The pond became a loving symbol of the hall, where I spent almost 1,553 days and enjoyed every moment of it. What’s more, at the end of it, I found myself justifying the act of ‘ducking’ before a college lecturer who could not understand why an ‘educated’ kid like me would approve of an act as barbaric as throwing someone into a pond full of pee.
But then, I had been there, done that ... and I knew that the view was a lot different from the inside.
The first year was spent in fear — the kind of fear you would like to savour, let tingle down your spine and hope that it doesn’t get over all too quickly. The fear that some zombie senior may hear you tip-toeing down the hallway in the dead of the night and decide that its time he let somebody have the infamous ‘upside-down’ (In this form of torture, they hang you headfirst from the rooftop — giving you a Man-Bat view of the world). The fear that the worm they have sent creeping down your shirt may actually have poison pinchers. The fear that you may, at any moment, have to go underwater just because some senior wants to see you play blue whale.
Back then, I hated every one of these moments. But, forgive me, I was just a boy then — too juvenile to know that I was having the time of my life.
And that day of June 2003 hailed the end of my stay in paradise. The beautiful friendships, the long walks to the maingate for a Muthappa tea, the nights of singing-along to the strains of a strumming guitar, the drunken brawls over that last drop of Old Monk, the cussing and screaming and head-banging while Pentagon played Ugly Kid Joe, the wall-scaling antics after a late night in the city — everything.
From the next day on, my life was going to be a whole new one. Maybe I would get a new job, maybe I would study further ... but whatever happened next, I knew it would never match the one I had in Heber.
“Hey! How about coming out for a tea?!” I looked up, pulled rudely out of my thoughts.
It was Fela, wearing his favourite orange T-shirt. I lifted myself up and we slowly walked to the maingate — and then to Star Wines — where we boozed ourselves senseless.
It was dark, and the crickets were having one hell of a time.

5 comments:

rama srinivasan said...

urea heap, ya i get it. an interesting life, but maybe not one i would want for myself

Everyman said...

too much of nostalgia not good, "kyon"?!

aaa...aaa..sss!!!yeppaay!!!

I dont remember my last day...i had 3, and u musta had two..my first came when i was thru with the jojan school of journalism, the second when i finished my MA ( i know which prof u were talkin abt :-DD) and the third when i was thru with my teachin stint..i dont remember a single one of them last days..but they did involve packing:-D

Anon said...

@Rama: Why, da? It's real nice... as long as you don't go glug-glug-glug underwater ;)
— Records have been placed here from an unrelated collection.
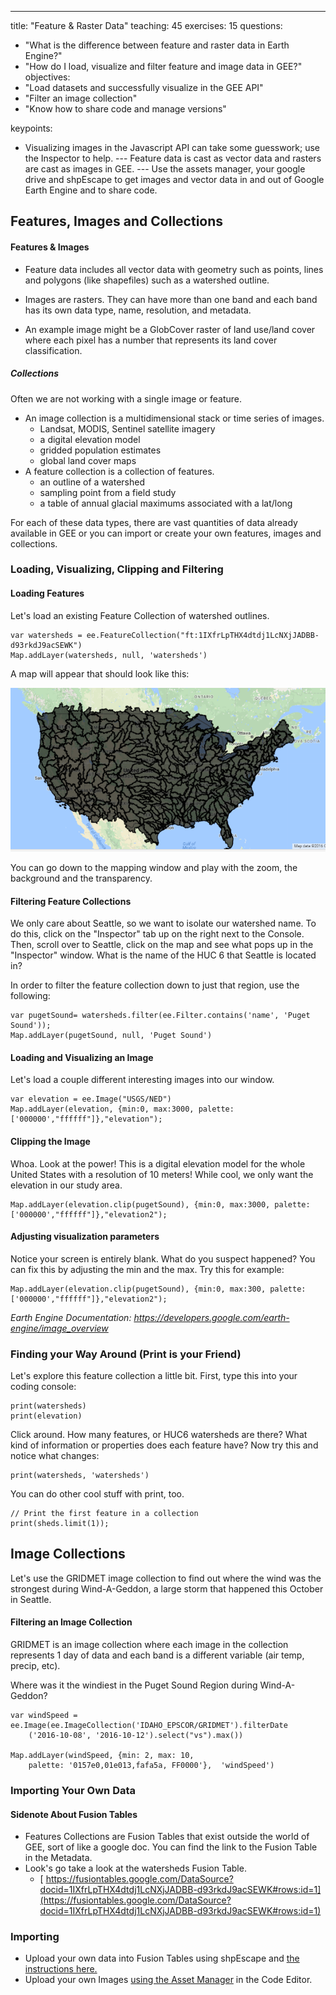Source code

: ---
title: "Feature & Raster Data"
teaching: 45
exercises: 15
questions:
- "What is the difference between feature and raster data in Earth Engine?"
- "How do I load, visualize and filter feature and image data in GEE?"
objectives:
- "Load datasets and successfully visualize in the GEE API"
- "Filter an image collection"
- "Know how to share code and manage versions"

keypoints:
- Visualizing images in the Javascript API can take some guesswork; use the Inspector to help. 
--- Feature data is cast as vector data and rasters are cast as images in GEE. 
--- Use the assets manager, your google drive and shpEscape to get images and vector data in and out of Google Earth Engine and to share code.
 

## Features, Images and Collections 

#### Features & Images
* Feature data includes all vector data with geometry such as points, lines and polygons (like shapefiles) such as a watershed outline.

* Images are rasters. They can have more than one band and each band has its own data type, name, resolution, and metadata. 
* An example image might be a GlobCover raster of land use/land cover where  each pixel has a number that represents its land cover classification. 

##### Collections
 
Often we are not working with a single image or feature. 

* An image collection is a multidimensional stack or time series of images.  
    * Landsat, MODIS, Sentinel satellite imagery
    * a digital elevation model
    * gridded population estimates
    * global land cover maps
* A feature collection is a collection of features. 
	* an outline of a watershed
	* sampling point from a field study
	* a table of annual glacial maximums associated with a lat/long

For each of these data types, there are vast quantities of data already available in GEE or you can import or create your own features, images and collections. 


### Loading, Visualizing, Clipping and Filtering

#### Loading Features

Let's load an existing Feature Collection of watershed outlines.  

	var watersheds = ee.FeatureCollection("ft:1IXfrLpTHX4dtdj1LcNXjJADBB-d93rkdJ9acSEWK")
	Map.addLayer(watersheds, null, 'watersheds')

A map will appear that should look like this: 

![optional caption text](watersheds.png)


You can go down to the mapping window and play with the zoom, the background and the transparency.

#### Filtering Feature Collections 

We only care about Seattle, so we want to isolate our watershed name. To do this, click on the "Inspector" tab up on the right next to the Console. Then, scroll over to Seattle, click on the map and see what pops up in the "Inspector" window. What is the name of the HUC 6 that Seattle is located in?

In order to filter the feature collection down to just that region, use the following:
	
	var pugetSound= watersheds.filter(ee.Filter.contains('name', 'Puget Sound'));
	Map.addLayer(pugetSound, null, 'Puget Sound')   

#### Loading and Visualizing an Image

Let's load a couple different interesting images into our window.
	
	var elevation = ee.Image("USGS/NED")
	Map.addLayer(elevation, {min:0, max:3000, palette:['000000',"ffffff"]},"elevation");

#### Clipping the Image 
Whoa. Look at the power! This is a digital elevation model for the whole United States with a resolution of 10 meters! While cool, we only want the elevation in our study area.
	
	Map.addLayer(elevation.clip(pugetSound), {min:0, max:3000, palette:['000000',"ffffff"]},"elevation2");

#### Adjusting visualization parameters
Notice your screen is entirely blank. What do you suspect happened?
You can fix this by adjusting the min and the max. Try this for example:
	
	Map.addLayer(elevation.clip(pugetSound), {min:0, max:300, palette:['000000',"ffffff"]},"elevation2");

*Earth Engine Documentation: https://developers.google.com/earth-engine/image_overview*

### Finding your Way Around (Print is your Friend)

Let's explore this feature collection a little bit. First, type this into your coding console:
	
	print(watersheds)
	print(elevation)

Click around. How many features, or HUC6 watersheds are there? What kind of information or properties does each feature have?
Now try this and notice what changes:
	
	print(watersheds, 'watersheds')

You can do other cool stuff with print, too. 

	// Print the first feature in a collection	
	print(sheds.limit(1)); 

## Image Collections 

Let's use the GRIDMET image collection to find out where the wind was the strongest during Wind-A-Geddon, a large storm that happened this October in Seattle. 

#### Filtering an Image Collection 
GRIDMET is an image collection where each image in the collection represents 1 day of data and each band is a different variable (air temp, precip, etc). 

Where was it the windiest in the Puget Sound Region during Wind-A-Geddon?
	
	var windSpeed = ee.Image(ee.ImageCollection('IDAHO_EPSCOR/GRIDMET').filterDate
		('2016-10-08', '2016-10-12').select("vs").max())  

	Map.addLayer(windSpeed, {min: 2, max: 10, 
		palette: '0157e0,01e013,fafa5a, FF0000'},  'windSpeed')

### Importing Your Own Data

#### Sidenote About Fusion Tables 

* Features Collections are Fusion Tables that exist outside the world of GEE, sort of like a google doc. You can find the link to the Fusion Table in the Metadata.
* Look's go take a look at the watersheds Fusion Table. 
	* [ https://fusiontables.google.com/DataSource?docid=1IXfrLpTHX4dtdj1LcNXjJADBB-d93rkdJ9acSEWK#rows:id=1](https://fusiontables.google.com/DataSource?docid=1IXfrLpTHX4dtdj1LcNXjJADBB-d93rkdJ9acSEWK#rows:id=1)

### Importing
* Upload your own data into Fusion Tables using shpEscape and [the instructions here. ](https://developers.google.com/earth-engine/importing)
* Upload your own Images [using the Asset Manager](https://developers.google.com/earth-engine/asset_manager) in the Code Editor.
@Shain: Yeah man, I understand what you mean when you say that. Jojan school ain't exactly MCC and well, PG just gives you a little taste of the real thing. And as for your lecturer stint, aww...
Man, back there in the woods, the UG days mean the most :)

Macabreday said...

right with u JJ.....u always make me nostalgic....!! and hell.. i dont remember my last day either......though i remember my first, like it was yesterday

3inone said...

Yeah I remember my first day at MCC but no idea about the last. Don't even remember leaving - maybe I'm still there?